**YOUR INSTRUCTIONS**
The answer must be every line of the records below that contains the word "them", copied out.

═════ INFORMATION GIVEN

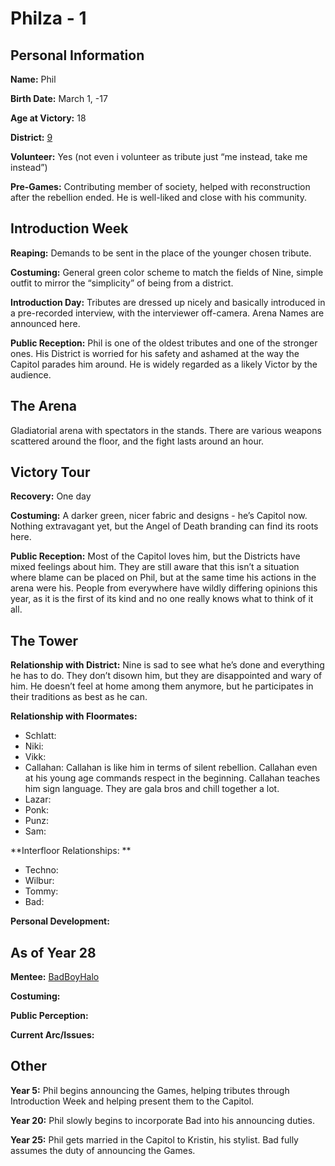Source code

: # Philza - 1

## Personal Information
**Name:** Phil

**Birth Date:** March 1, -17

**Age at Victory:** 18

**District:** [9](https://github.com/lynxleitmotif/lynxleitmotif/Worldbuilding/Districts/district9.md)

**Volunteer:** Yes (not even i volunteer as tribute just “me instead, take me instead”)

**Pre-Games:** Contributing member of society, helped with reconstruction after the rebellion ended. He is well-liked and close with his community.

## Introduction Week
**Reaping:** Demands to be sent in the place of the younger chosen tribute.

**Costuming:** General green color scheme to match the fields of Nine, simple outfit to mirror the “simplicity” of being from a district.

**Introduction Day:** Tributes are dressed up nicely and basically introduced in a pre-recorded interview, with the interviewer off-camera. Arena Names are announced here.

**Public Reception:** Phil is one of the oldest tributes and one of the stronger ones. His District is worried for his safety and ashamed at the way the Capitol parades him around. He is widely regarded as a likely Victor by the audience.

## The Arena
Gladiatorial arena with spectators in the stands. There are various weapons scattered around the floor, and the fight lasts around an hour.

## Victory Tour
**Recovery:** One day

**Costuming:** A darker green, nicer fabric and designs - he’s Capitol now. Nothing extravagant yet, but the Angel of Death branding can find its roots here.

**Public Reception:** Most of the Capitol loves him, but the Districts have mixed feelings about him. They are still aware that this isn’t a situation where blame can be placed on Phil, but at the same time his actions in the arena were his. People from everywhere have wildly differing opinions this year, as it is the first of its kind and no one really knows what to think of it all.

## The Tower
**Relationship with District:** Nine is sad to see what he’s done and everything he has to do. They don’t disown him, but they are disappointed and wary of him. He doesn’t feel at home among them anymore, but he participates in their traditions as best as he can.

**Relationship with Floormates:** 
- Schlatt: 
- Niki: 
- Vikk:
- Callahan: Callahan is like him in terms of silent rebellion. Callahan even at his young age commands respect in the beginning. Callahan teaches him sign language. They are gala bros and chill together a lot.
- Lazar: 
- Ponk: 
- Punz: 
- Sam: 

**Interfloor Relationships: **
- Techno: 
- Wilbur: 
- Tommy:
- Bad: 

**Personal Development:**

## As of Year 28
**Mentee:** [BadBoyHalo](../../floor2/BadBoyHalo)

**Costuming:**

**Public Perception:**

**Current Arc/Issues:**

## Other
**Year 5:** Phil begins announcing the Games, helping tributes through Introduction Week and helping present them to the Capitol. 

**Year 20:** Phil slowly begins to incorporate Bad into his announcing duties.

**Year 25:** Phil gets married in the Capitol to Kristin, his stylist. Bad fully assumes the duty of announcing the Games.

══════════

**TASK SOLUTION**
**Relationship with District:** Nine is sad to see what he’s done and everything he has to do. They don’t disown him, but they are disappointed and wary of him. He doesn’t feel at home among them anymore, but he participates in their traditions as best as he can.
**Year 5:** Phil begins announcing the Games, helping tributes through Introduction Week and helping present them to the Capitol. 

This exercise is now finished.